The most impressive “interpretive site” I ever saw was at Andersonville, Georgia, where the old Confederate prison (officially named Camp Sumter) once stood. There, a row of simple stakes marked the “dead line” inside its walls across which no prisoner could step without being shot down by the guards. Some POWs were pushed across that line as punishment by their peers. Others deliberately crossed to “escape” from the starvation and misery of prison life. The stockade was designed to hold 10,000 prisoners. At one time, maximum occupancy reached 32,899 and 12,919 men died there. The stench was so terrible that many prisoners began retching and vomiting as soon as they entered the gates.
Man’s inhumanity to man does not end on the battlefield or with the battle.
America has lost its way. The proof of that lies in the Military Commissions Act of 2006. The United States has essentially declared that it will not honor the Geneva Conventions on the treatment of prisoners of war. The Act basically allows the president to decide for himself who is an “enemy” or “terrorist” and how they will be treated. That applies to both physical and psychological torture. My son has been through SERE (Survive Evade Resist Escape) school. He knows what waterboarding is like, when you’re reasonably sure the “torturers” do not intend to kill you.
One does not want to be waterboarded when the captor is not concerned with your survival.
The brain is a terrible thing to waste or wash. I had personal experience with that in Vietnam where, despite the efforts of some troops to obey the Geneva Conventions. the rules weren’t always followed. When that happens and we throw away even the limited constraints that the Conventions enforce, we are no longer human.
Our troops, including my son, travel to many counties with “blood chits” in their pockets. These small documents say that, if captured, their captors will be rewarded for their safe return. The Military Commissions Act may just have rendered those chits worthless.
Back in 2001, Congress began handing a rather insane little man proof that we had learned nothing from Yorktown, the Alamo, Montebello Bluffs, Fredericksburg, Andersonville, Mang Yang, or the “Hanoi Hilton.” Once again, we rode blindly to our fate, like Santa Ana or Custer, overconfident that we held power, that we were “right.” And our most recent ride hasn’t ended yet.

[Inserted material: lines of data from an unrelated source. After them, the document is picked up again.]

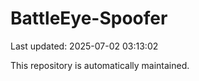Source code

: # BattleEye-Spoofer

Last updated: 2025-07-02 03:13:02

This repository is automatically maintained.

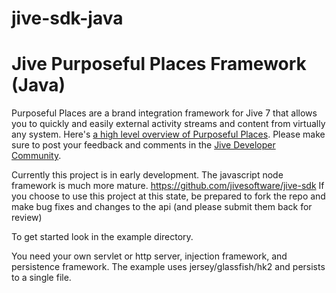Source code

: jive-sdk-java
=============


# Jive Purposeful Places Framework (Java)
 Purposeful Places are a brand integration framework for Jive 7 that allows you to quickly and easily external activity streams and content from virtually any system.
 Here's [a high level overview of Purposeful Places](https://github.com/jivesoftware/jive-sdk/blob/master/docs/overview.md). Please make sure to post your feedback and comments in the [Jive Developer Community](https://community.jivesoftware.com/community/developer).

 Currently this project is in early development.  The javascript node framework is much more mature. https://github.com/jivesoftware/jive-sdk
 If you choose to use this project at this state, be prepared to fork the repo and make bug fixes and changes to the api (and please submit them back for review)

 To get started look in the example directory.

 You need your own servlet or http server,  injection framework, and persistence framework.  The example uses jersey/glassfish/hk2 and
 persists to a single file.
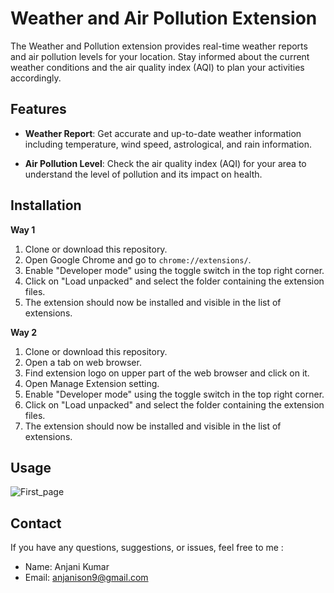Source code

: 
# Weather and Air Pollution Extension

The Weather and Pollution extension provides real-time weather reports and air pollution levels for your location. Stay informed about the current weather conditions and the air quality index (AQI) to plan your activities accordingly.

## Features

- **Weather Report**: Get accurate and up-to-date weather information including temperature, wind speed, astrological, and rain information.

- **Air Pollution Level**: Check the air quality index (AQI) for your area to understand the level of pollution and its impact on health.


## Installation

**Way 1**
1. Clone or download this repository.
2. Open Google Chrome and go to `chrome://extensions/`.
3. Enable "Developer mode" using the toggle switch in the top right corner.
4. Click on "Load unpacked" and select the folder containing the extension files.
5. The extension should now be installed and visible in the list of extensions.

**Way 2**
1. Clone or download this repository.
2. Open a tab on web browser.
3. Find extension logo on upper part of the web browser and click on it.
4. Open Manage Extension setting.
5. Enable "Developer mode" using the toggle switch in the top right corner.
6. Click on "Load unpacked" and select the folder containing the extension files.
7. The extension should now be installed and visible in the list of extensions.

   
## Usage

![First_page](https://github.com/ANJani9web/Google-Extension/assets/99578509/7af7135a-4cee-459a-9127-0c79a99b0148)

## Contact

If you have any questions, suggestions, or issues, feel free to me :

- Name: Anjani Kumar
- Email: anjanison9@gmail.com

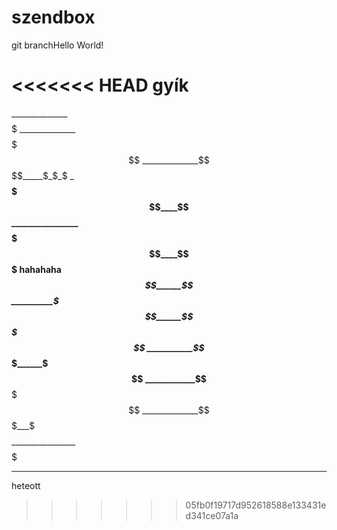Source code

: # szendbox
git branchHello World!

<<<<<<< HEAD
gyík
=======
______________$$$$$
______________$$$$$$$
______________$$$$$$$$_____$_$_$
_______________$$$$$$$____$$$$$$
________________$$$$$$$____$$$
hahahaha
___________$$______$$_____$$$$
__________$$$______$$_____$$$
___________$$_____$______$$$
____________$$__________$$$
______________$$$___$$$$$
________________$$$$$
__________________


heteott
>>>>>>> 05fb0f19717d952618588e133431ed341ce07a1a
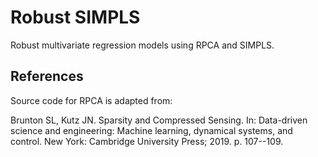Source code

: # Robust SIMPLS
Robust multivariate regression models using RPCA and SIMPLS.


## References
Source code for RPCA is adapted from:

Brunton SL, Kutz JN. Sparsity and Compressed Sensing. In: Data-driven science and engineering: Machine learning, dynamical systems, and control. New York: Cambridge University Press; 2019. p. 107--109.
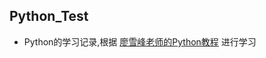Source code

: ## Python_Test  
* Python的学习记录,根据 [廖雪峰老师的Python教程](http://www.liaoxuefeng.com/wiki/0014316089557264a6b348958f449949df42a6d3a2e542c000) 进行学习
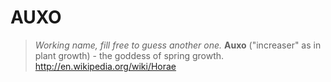 
AUXO
===================

> *Working name, fill free to guess another one.*
> __Auxo__ ("increaser" as in plant growth) - the goddess of spring growth.
> http://en.wikipedia.org/wiki/Horae
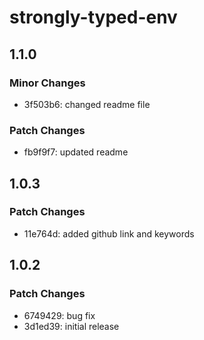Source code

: # strongly-typed-env

## 1.1.0

### Minor Changes

- 3f503b6: changed readme file

### Patch Changes

- fb9f9f7: updated readme

## 1.0.3

### Patch Changes

- 11e764d: added github link and keywords

## 1.0.2

### Patch Changes

- 6749429: bug fix
- 3d1ed39: initial release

Like me, my son is now a veteran. The men and women who hate war most are those who were good at it. Veterans combat veterans recognize something that no one without personal experience can ever begin to put a “handle” on.
We should neither repeat, nor reenact and glorify, error.
Doug Troutman was with the First Cavalry Division in Vietnam in 1966/67. He was later a Park Ranger in Yosemite National Park and then a Wilderness Specialist and Outdoor Recreation Planner with the Bureau of Land Management. He lives in a small town in eastern Oregon away from the madding crowd.